[SUPPLIED DATA — start]

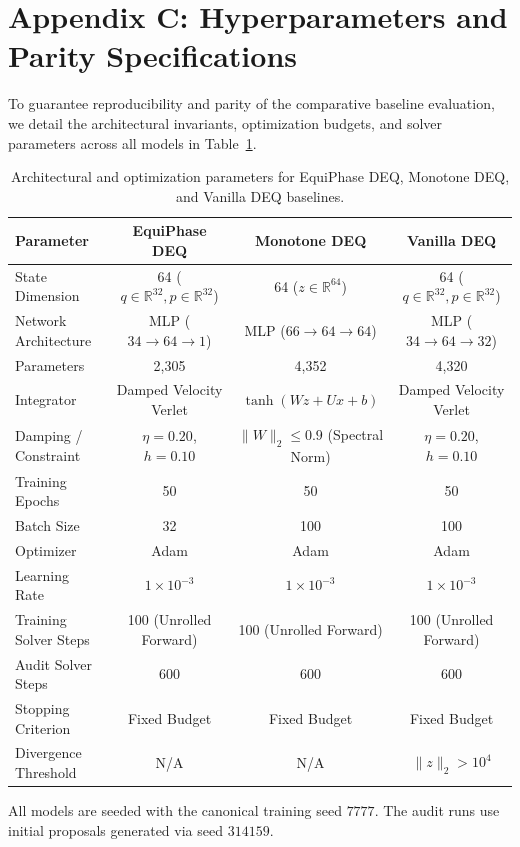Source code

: \section{Appendix C: Hyperparameters and Parity Specifications}
\label{sec:appendix_c}

To guarantee reproducibility and parity of the comparative baseline evaluation, we detail the architectural invariants, optimization budgets, and solver parameters across all models in Table~\ref{tab:hyperparameters}.

\begin{table}[h]
\centering
\caption{Architectural and optimization parameters for EquiPhase DEQ, Monotone DEQ, and Vanilla DEQ baselines.}
\label{tab:hyperparameters}
\begin{tabular}{lccc}
\hline
\textbf{Parameter} & \textbf{EquiPhase DEQ} & \textbf{Monotone DEQ} & \textbf{Vanilla DEQ} \\ \hline
State Dimension & 64 ($q \in \mathbb{R}^{32}, p \in \mathbb{R}^{32}$) & 64 ($z \in \mathbb{R}^{64}$) & 64 ($q \in \mathbb{R}^{32}, p \in \mathbb{R}^{32}$) \\
Network Architecture & MLP ($34 \to 64 \to 1$) & MLP ($66 \to 64 \to 64$) & MLP ($34 \to 64 \to 32$) \\
Parameters & 2,305 & 4,352 & 4,320 \\
Integrator & Damped Velocity Verlet & $\tanh(Wz + Ux + b)$ & Damped Velocity Verlet \\
Damping / Constraint & $\eta = 0.20$, $h = 0.10$ & $\|W\|_2 \le 0.9$ (Spectral Norm) & $\eta = 0.20$, $h = 0.10$ \\
Training Epochs & 50 & 50 & 50 \\
Batch Size & 32 & 100 & 100 \\
Optimizer & Adam & Adam & Adam \\
Learning Rate & $1 \times 10^{-3}$ & $1 \times 10^{-3}$ & $1 \times 10^{-3}$ \\
Training Solver Steps & 100 (Unrolled Forward) & 100 (Unrolled Forward) & 100 (Unrolled Forward) \\
Audit Solver Steps & 600 & 600 & 600 \\
Stopping Criterion & Fixed Budget & Fixed Budget & Fixed Budget \\
Divergence Threshold & N/A & N/A & $\|z\|_2 > 10^4$ \\ \hline
\end{tabular}
\end{table}

All models are seeded with the canonical training seed $7777$. The audit runs use initial proposals generated via seed $314159$.

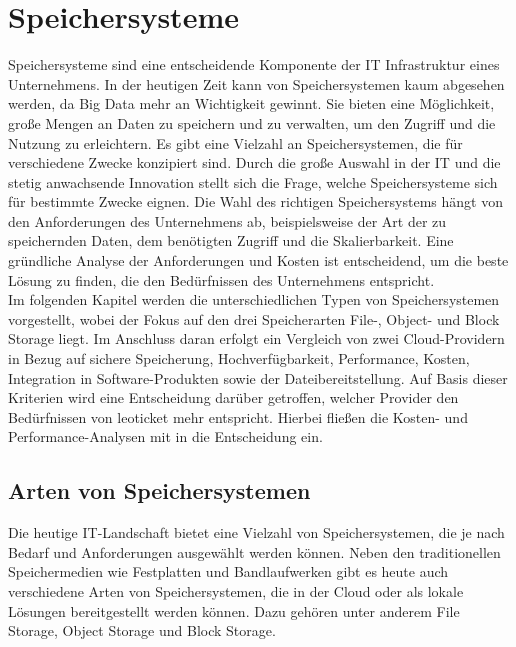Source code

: \chapter{Speichersysteme}

Speichersysteme sind eine entscheidende Komponente der IT Infrastruktur eines Unternehmens. In der heutigen Zeit kann von Speichersystemen kaum abgesehen werden, da Big Data mehr an Wichtigkeit gewinnt. Sie bieten eine Möglichkeit, große Mengen an Daten zu speichern und zu verwalten, um den Zugriff und die Nutzung zu erleichtern. Es gibt eine Vielzahl an Speichersystemen, die für verschiedene Zwecke konzipiert sind. Durch die große Auswahl in der IT und die stetig anwachsende Innovation stellt sich die Frage, welche Speichersysteme sich für bestimmte Zwecke eignen. Die Wahl des richtigen Speichersystems hängt von den Anforderungen des Unternehmens ab, beispielsweise der Art der zu speichernden Daten, dem benötigten Zugriff und die Skalierbarkeit. Eine gründliche Analyse der Anforderungen und Kosten ist entscheidend, um die beste Lösung zu finden, die den Bedürfnissen des Unternehmens entspricht.\\

Im folgenden Kapitel werden die unterschiedlichen Typen von Speichersystemen vorgestellt, wobei der Fokus auf den drei Speicherarten File-, Object- und Block Storage liegt. Im Anschluss daran erfolgt ein Vergleich von zwei Cloud-Providern in Bezug auf sichere Speicherung, Hochverfügbarkeit, Performance, Kosten, Integration in Software-Produkten sowie der Dateibereitstellung. Auf Basis dieser Kriterien wird eine Entscheidung darüber getroffen, welcher Provider den Bedürfnissen von leoticket mehr entspricht. Hierbei fließen die Kosten- und Performance-Analysen mit in die Entscheidung ein.

\newpage

\section{Arten von Speichersystemen}
 
Die heutige IT-Landschaft bietet eine Vielzahl von Speichersystemen, die je nach Bedarf und Anforderungen ausgewählt werden können. Neben den traditionellen Speichermedien wie Festplatten und Bandlaufwerken gibt es heute auch verschiedene Arten von Speichersystemen, die in der Cloud oder als lokale Lösungen bereitgestellt werden können. Dazu gehören unter anderem File Storage, Object Storage und Block Storage.\\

[SUPPLIED DATA — finish]

_ASSIGNMENT:_ Your copy should match every record exactly and contain no pictures.

_WRITTEN ANSWER:_
Source code

: \section{Appendix C: Hyperparameters and Parity Specifications}
\label{sec:appendix_c}

To guarantee reproducibility and parity of the comparative baseline evaluation, we detail the architectural invariants, optimization budgets, and solver parameters across all models in Table~\ref{tab:hyperparameters}.

\begin{table}[h]
\centering
\caption{Architectural and optimization parameters for EquiPhase DEQ, Monotone DEQ, and Vanilla DEQ baselines.}
\label{tab:hyperparameters}
\begin{tabular}{lccc}
\hline
\textbf{Parameter} & \textbf{EquiPhase DEQ} & \textbf{Monotone DEQ} & \textbf{Vanilla DEQ} \\ \hline
State Dimension & 64 ($q \in \mathbb{R}^{32}, p \in \mathbb{R}^{32}$) & 64 ($z \in \mathbb{R}^{64}$) & 64 ($q \in \mathbb{R}^{32}, p \in \mathbb{R}^{32}$) \\
Network Architecture & MLP ($34 \to 64 \to 1$) & MLP ($66 \to 64 \to 64$) & MLP ($34 \to 64 \to 32$) \\
Parameters & 2,305 & 4,352 & 4,320 \\
Integrator & Damped Velocity Verlet & $\tanh(Wz + Ux + b)$ & Damped Velocity Verlet \\
Damping / Constraint & $\eta = 0.20$, $h = 0.10$ & $\|W\|_2 \le 0.9$ (Spectral Norm) & $\eta = 0.20$, $h = 0.10$ \\
Training Epochs & 50 & 50 & 50 \\
Batch Size & 32 & 100 & 100 \\
Optimizer & Adam & Adam & Adam \\
Learning Rate & $1 \times 10^{-3}$ & $1 \times 10^{-3}$ & $1 \times 10^{-3}$ \\
Training Solver Steps & 100 (Unrolled Forward) & 100 (Unrolled Forward) & 100 (Unrolled Forward) \\
Audit Solver Steps & 600 & 600 & 600 \\
Stopping Criterion & Fixed Budget & Fixed Budget & Fixed Budget \\
Divergence Threshold & N/A & N/A & $\|z\|_2 > 10^4$ \\ \hline
\end{tabular}
\end{table}

All models are seeded with the canonical training seed $7777$. The audit runs use initial proposals generated via seed $314159$.

Source code

: \chapter{Speichersysteme}

Speichersysteme sind eine entscheidende Komponente der IT Infrastruktur eines Unternehmens. In der heutigen Zeit kann von Speichersystemen kaum abgesehen werden, da Big Data mehr an Wichtigkeit gewinnt. Sie bieten eine Möglichkeit, große Mengen an Daten zu speichern und zu verwalten, um den Zugriff und die Nutzung zu erleichtern. Es gibt eine Vielzahl an Speichersystemen, die für verschiedene Zwecke konzipiert sind. Durch die große Auswahl in der IT und die stetig anwachsende Innovation stellt sich die Frage, welche Speichersysteme sich für bestimmte Zwecke eignen. Die Wahl des richtigen Speichersystems hängt von den Anforderungen des Unternehmens ab, beispielsweise der Art der zu speichernden Daten, dem benötigten Zugriff und die Skalierbarkeit. Eine gründliche Analyse der Anforderungen und Kosten ist entscheidend, um die beste Lösung zu finden, die den Bedürfnissen des Unternehmens entspricht.\\

Im folgenden Kapitel werden die unterschiedlichen Typen von Speichersystemen vorgestellt, wobei der Fokus auf den drei Speicherarten File-, Object- und Block Storage liegt. Im Anschluss daran erfolgt ein Vergleich von zwei Cloud-Providern in Bezug auf sichere Speicherung, Hochverfügbarkeit, Performance, Kosten, Integration in Software-Produkten sowie der Dateibereitstellung. Auf Basis dieser Kriterien wird eine Entscheidung darüber getroffen, welcher Provider den Bedürfnissen von leoticket mehr entspricht. Hierbei fließen die Kosten- und Performance-Analysen mit in die Entscheidung ein.

\newpage

\section{Arten von Speichersystemen}
 
Die heutige IT-Landschaft bietet eine Vielzahl von Speichersystemen, die je nach Bedarf und Anforderungen ausgewählt werden können. Neben den traditionellen Speichermedien wie Festplatten und Bandlaufwerken gibt es heute auch verschiedene Arten von Speichersystemen, die in der Cloud oder als lokale Lösungen bereitgestellt werden können. Dazu gehören unter anderem File Storage, Object Storage und Block Storage.\\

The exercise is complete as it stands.